Los puentes propiamente puentean las fechas que los provocan, como este uno de mayo; las hacen pasar por debajo de la obra, viaducto o pasarela que nos sirve para escapar durante unos días. Llega el puente y nos vamos o nos despegamos, sin movernos, de la actualidad. Huir y fluir son palabras vecinas de letra y música; huimos por el puente mientras por debajo fluye el río conmemorativo que corresponde. En el caso de hoy, la Fiesta del Trabajo (que se ha vuelto un decir). Antes, por jugar, la gente contaba chistes laborales facilones, del tipo "el trabajo es tan malo que hasta lo pagan". Hoy nadie bromea ya con esas cosas, o no ese modo; se comprende que el humor laboral hay que corresponderlo con una ironía más amarga. Porque el río del trabajo que ahora pasa por debajo del puente del uno de mayo no es caudal abundante sino arroyo reseco de la precariedad (90% de los últimos contratos firmados en Euskadi, sin ir más lejos); o río imprevisible (como el Guadiana) que ahora sale y luego se lo come la tierra.

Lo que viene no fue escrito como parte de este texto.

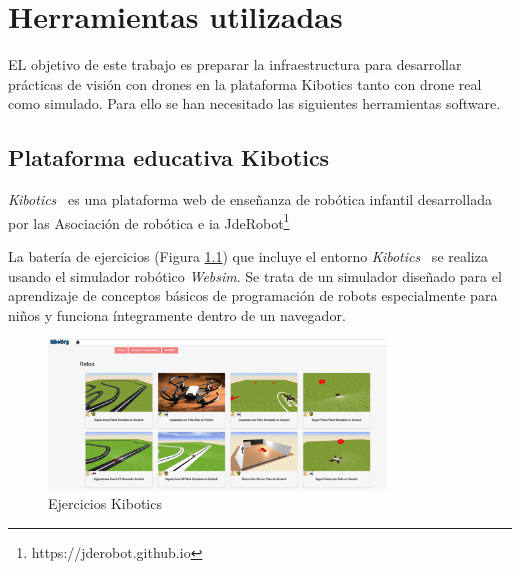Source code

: \chapter{Herramientas utilizadas}\label{cap.herramientas}
EL objetivo de este trabajo es preparar la infraestructura para desarrollar prácticas de visión con drones en la plataforma Kibotics\cite{kibotics} tanto con drone real como simulado. Para ello se han necesitado las siguientes herramientas software.

\section{Plataforma educativa Kibotics}
\textit{Kibotics}~\cite{kibotics} es una plataforma web de enseñanza de robótica infantil desarrollada por las Asociación de robótica e \acrfull{ia} JdeRobot\footnote{https://jderobot.github.io}

La batería de ejercicios (Figura \ref{fig:kibotics2}) que incluye el entorno \textit{Kibotics}~\cite{kibotics} se realiza usando el simulador robótico \textit{Websim}. Se trata de un simulador diseñado para el aprendizaje de conceptos básicos de programación de robots especialmente para niños y funciona íntegramente dentro de  un navegador. 
\begin{figure}[H]
  \begin{center}
    \includegraphics[width=0.8\textwidth]{figures/herramientas/kibotics2.png}
		\caption{Ejercicios Kibotics}
		\label{fig:kibotics2}
		\end{center}
\end{figure}

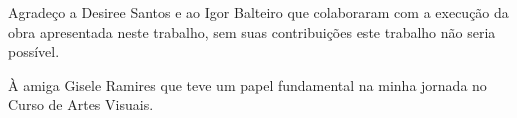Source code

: \begin{agradecimento}

Agradeço a Desiree Santos e ao Igor Balteiro que colaboraram com a execução da obra apresentada neste trabalho, sem suas contribuições este trabalho não seria possível.

À amiga Gisele Ramires que teve um papel fundamental na minha jornada no Curso de Artes Visuais.

\end{agradecimento}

En este contexto de contratitos y contratuelos, en este sí es no del empleo, de "vuelva usted mañana que ya veremos si le necesitamos para algo"; en este árido paisaje laboral, extraña que al trabajo se le siga aplicando el mismo nombre de toda la vida. O mejor dicho, lo que extraña es que no se hayan levantado aún voces airadas exigiendo que no se llame "trabajo" a actividades o manejos de empleo que son obviamente otra cosa. Que no surjan en este campo voces como las que se niegan, por ejemplo, a considerar matrimonio a la unión de parejas homosexuales en nombre no de una visión discriminada del mundo (como podría parecer a simple vista) sino de la pureza terminológica, del rigor lingüístico. Extraña que al "trabajo" no le salgan el mismo tipo de coherencias léxicas, de defensas verbales.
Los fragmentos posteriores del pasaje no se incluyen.